TASK REQUIREMENTS: In your answer, repeat each line of the data exactly.

---------- DATASET RECORDS

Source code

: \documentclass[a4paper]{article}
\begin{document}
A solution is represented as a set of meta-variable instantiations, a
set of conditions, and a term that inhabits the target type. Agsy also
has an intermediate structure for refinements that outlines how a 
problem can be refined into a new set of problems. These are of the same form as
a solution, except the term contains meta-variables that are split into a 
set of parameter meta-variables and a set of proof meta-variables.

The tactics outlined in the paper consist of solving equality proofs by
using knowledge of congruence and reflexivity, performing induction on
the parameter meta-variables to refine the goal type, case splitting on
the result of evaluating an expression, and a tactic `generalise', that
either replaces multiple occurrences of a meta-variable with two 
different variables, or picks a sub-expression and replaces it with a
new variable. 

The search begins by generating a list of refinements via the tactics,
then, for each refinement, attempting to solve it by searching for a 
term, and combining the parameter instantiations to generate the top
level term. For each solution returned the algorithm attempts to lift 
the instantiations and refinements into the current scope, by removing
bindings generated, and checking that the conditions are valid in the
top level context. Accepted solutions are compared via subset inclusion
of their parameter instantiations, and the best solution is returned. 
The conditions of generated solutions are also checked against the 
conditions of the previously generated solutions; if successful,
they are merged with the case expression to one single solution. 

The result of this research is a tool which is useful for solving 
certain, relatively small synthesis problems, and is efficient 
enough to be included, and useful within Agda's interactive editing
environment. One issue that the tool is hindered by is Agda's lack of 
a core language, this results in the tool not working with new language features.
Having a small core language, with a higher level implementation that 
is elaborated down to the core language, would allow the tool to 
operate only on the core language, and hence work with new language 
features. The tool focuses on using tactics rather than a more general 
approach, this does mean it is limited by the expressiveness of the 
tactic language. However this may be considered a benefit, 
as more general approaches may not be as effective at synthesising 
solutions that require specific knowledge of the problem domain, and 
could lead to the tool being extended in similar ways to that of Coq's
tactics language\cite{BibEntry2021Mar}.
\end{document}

--------------------

REPLY:
Source code

: \documentclass[a4paper]{article}
\begin{document}
A solution is represented as a set of meta-variable instantiations, a
set of conditions, and a term that inhabits the target type. Agsy also
has an intermediate structure for refinements that outlines how a 
problem can be refined into a new set of problems. These are of the same form as
a solution, except the term contains meta-variables that are split into a 
set of parameter meta-variables and a set of proof meta-variables.

The tactics outlined in the paper consist of solving equality proofs by
using knowledge of congruence and reflexivity, performing induction on
the parameter meta-variables to refine the goal type, case splitting on
the result of evaluating an expression, and a tactic `generalise', that
either replaces multiple occurrences of a meta-variable with two 
different variables, or picks a sub-expression and replaces it with a
new variable. 

The search begins by generating a list of refinements via the tactics,
then, for each refinement, attempting to solve it by searching for a 
term, and combining the parameter instantiations to generate the top
level term. For each solution returned the algorithm attempts to lift 
the instantiations and refinements into the current scope, by removing
bindings generated, and checking that the conditions are valid in the
top level context. Accepted solutions are compared via subset inclusion
of their parameter instantiations, and the best solution is returned. 
The conditions of generated solutions are also checked against the 
conditions of the previously generated solutions; if successful,
they are merged with the case expression to one single solution. 

The result of this research is a tool which is useful for solving 
certain, relatively small synthesis problems, and is efficient 
enough to be included, and useful within Agda's interactive editing
environment. One issue that the tool is hindered by is Agda's lack of 
a core language, this results in the tool not working with new language features.
Having a small core language, with a higher level implementation that 
is elaborated down to the core language, would allow the tool to 
operate only on the core language, and hence work with new language 
features. The tool focuses on using tactics rather than a more general 
approach, this does mean it is limited by the expressiveness of the 
tactic language. However this may be considered a benefit, 
as more general approaches may not be as effective at synthesising 
solutions that require specific knowledge of the problem domain, and 
could lead to the tool being extended in similar ways to that of Coq's
tactics language\cite{BibEntry2021Mar}.
\end{document}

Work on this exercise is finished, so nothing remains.